[Source texts of formatted documents]
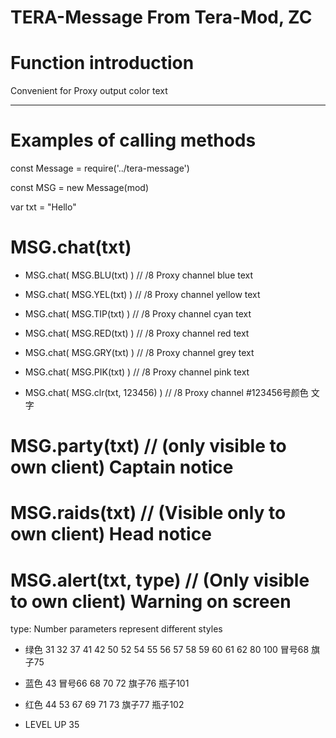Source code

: TERA-Message From Tera-Mod, ZC
======

# Function introduction

Convenient for Proxy output color text

------

# Examples of calling methods

const Message = require('../tera-message')

const MSG = new Message(mod)

var txt = "Hello"

# MSG.chat(txt)

- MSG.chat( MSG.BLU(txt) )    // /8 Proxy channel blue text

- MSG.chat( MSG.YEL(txt) )    // /8 Proxy channel yellow text

- MSG.chat( MSG.TIP(txt) )    // /8 Proxy channel cyan text

- MSG.chat( MSG.RED(txt) )    // /8 Proxy channel red text

- MSG.chat( MSG.GRY(txt) )    // /8 Proxy channel grey text

- MSG.chat( MSG.PIK(txt) )    // /8 Proxy channel pink text

- MSG.chat( MSG.clr(txt, 123456) )    // /8 Proxy channel #123456号颜色 文字

# MSG.party(txt) // (only visible to own client) Captain notice

# MSG.raids(txt) // (Visible only to own client) Head notice

# MSG.alert(txt, type) // (Only visible to own client) Warning on screen

type: Number parameters represent different styles

- 绿色 31 32 37 41 42 50 52 54 55 56 57 58 59 60 61 62 80 100	冒号68	旗子75

- 蓝色 43	冒号66 68 70 72	旗子76	瓶子101

- 红色 44 53 67 69 71 73	旗子77	瓶子102

- LEVEL UP 35
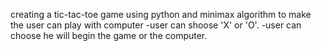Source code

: creating a tic-tac-toe game using python and minimax algorithm to make the user can play with computer
-user can shoose 'X' or 'O'.
-user can choose he will begin the game or the computer.
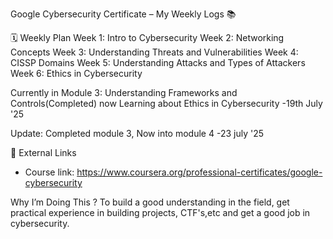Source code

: Google Cybersecurity Certificate – My Weekly Logs 📚

 🗓️ Weekly Plan
 Week 1: Intro to Cybersecurity 
 Week 2: Networking Concepts 
 Week 3: Understanding Threats and Vulnerabilities
 Week 4: CISSP Domains
 Week 5: Understanding Attacks and Types of Attackers
 Week 6: Ethics in Cybersecurity
 
 Currently in Module 3: Understanding Frameworks and Controls(Completed)
              now Learning about Ethics in Cybersecurity -19th July '25

Update: Completed module 3, Now into module 4 -23 july '25


 🔗 External Links
- Course link: https://www.coursera.org/professional-certificates/google-cybersecurity


 Why I’m Doing This ?
To build a good understanding in the field, get practical experience in building projects, CTF's,etc and get a good job in  cybersecurity.
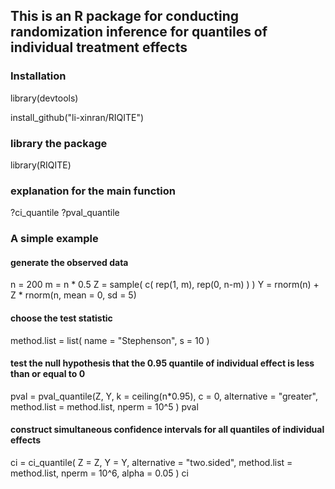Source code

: ## This is an R package for conducting randomization inference for quantiles of individual treatment effects


### Installation
library(devtools)

install_github("li-xinran/RIQITE")

### library the package
library(RIQITE)

### explanation for the main function
?ci_quantile
?pval_quantile

### A simple example 
#### generate the observed data
n = 200
m = n * 0.5
Z = sample( c( rep(1, m), rep(0, n-m) ) )
Y = rnorm(n) + Z * rnorm(n, mean = 0, sd = 5)
#### choose the test statistic
method.list = list( name = "Stephenson", s = 10 )
#### test the null hypothesis that the 0.95 quantile of individual effect is less than or equal to 0
pval = pval_quantile(Z, Y, k = ceiling(n*0.95), c = 0, alternative = "greater", method.list = method.list, nperm = 10^5 )
pval
#### construct simultaneous confidence intervals for all quantiles of individual effects
ci = ci_quantile( Z = Z, Y = Y, alternative = "two.sided", method.list = method.list, nperm = 10^6,  alpha = 0.05 )
ci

> _WORK REQUIRED_: Repeat the data exactly, dropping every picture it holds.

> _RESULT_:
Source code

: TERA-Message From Tera-Mod, ZC
======

# Function introduction

Convenient for Proxy output color text

------

# Examples of calling methods

const Message = require('../tera-message')

const MSG = new Message(mod)

var txt = "Hello"

# MSG.chat(txt)

- MSG.chat( MSG.BLU(txt) )    // /8 Proxy channel blue text

- MSG.chat( MSG.YEL(txt) )    // /8 Proxy channel yellow text

- MSG.chat( MSG.TIP(txt) )    // /8 Proxy channel cyan text

- MSG.chat( MSG.RED(txt) )    // /8 Proxy channel red text

- MSG.chat( MSG.GRY(txt) )    // /8 Proxy channel grey text

- MSG.chat( MSG.PIK(txt) )    // /8 Proxy channel pink text

- MSG.chat( MSG.clr(txt, 123456) )    // /8 Proxy channel #123456号颜色 文字

# MSG.party(txt) // (only visible to own client) Captain notice

# MSG.raids(txt) // (Visible only to own client) Head notice

# MSG.alert(txt, type) // (Only visible to own client) Warning on screen

type: Number parameters represent different styles

- 绿色 31 32 37 41 42 50 52 54 55 56 57 58 59 60 61 62 80 100	冒号68	旗子75

- 蓝色 43	冒号66 68 70 72	旗子76	瓶子101

- 红色 44 53 67 69 71 73	旗子77	瓶子102

- LEVEL UP 35
Source code

: creating a tic-tac-toe game using python and minimax algorithm to make the user can play with computer
-user can shoose 'X' or 'O'.
-user can choose he will begin the game or the computer.
Source code

: Google Cybersecurity Certificate – My Weekly Logs 📚

 🗓️ Weekly Plan
 Week 1: Intro to Cybersecurity 
 Week 2: Networking Concepts 
 Week 3: Understanding Threats and Vulnerabilities
 Week 4: CISSP Domains
 Week 5: Understanding Attacks and Types of Attackers
 Week 6: Ethics in Cybersecurity
 
 Currently in Module 3: Understanding Frameworks and Controls(Completed)
              now Learning about Ethics in Cybersecurity -19th July '25

Update: Completed module 3, Now into module 4 -23 july '25


 🔗 External Links
- Course link: https://www.coursera.org/professional-certificates/google-cybersecurity


 Why I’m Doing This ?
To build a good understanding in the field, get practical experience in building projects, CTF's,etc and get a good job in  cybersecurity.
Source code

: ## This is an R package for conducting randomization inference for quantiles of individual treatment effects


### Installation
library(devtools)

install_github("li-xinran/RIQITE")

### library the package
library(RIQITE)

### explanation for the main function
?ci_quantile
?pval_quantile

### A simple example 
#### generate the observed data
n = 200
m = n * 0.5
Z = sample( c( rep(1, m), rep(0, n-m) ) )
Y = rnorm(n) + Z * rnorm(n, mean = 0, sd = 5)
#### choose the test statistic
method.list = list( name = "Stephenson", s = 10 )
#### test the null hypothesis that the 0.95 quantile of individual effect is less than or equal to 0
pval = pval_quantile(Z, Y, k = ceiling(n*0.95), c = 0, alternative = "greater", method.list = method.list, nperm = 10^5 )
pval
#### construct simultaneous confidence intervals for all quantiles of individual effects
ci = ci_quantile( Z = Z, Y = Y, alternative = "two.sided", method.list = method.list, nperm = 10^6,  alpha = 0.05 )
ci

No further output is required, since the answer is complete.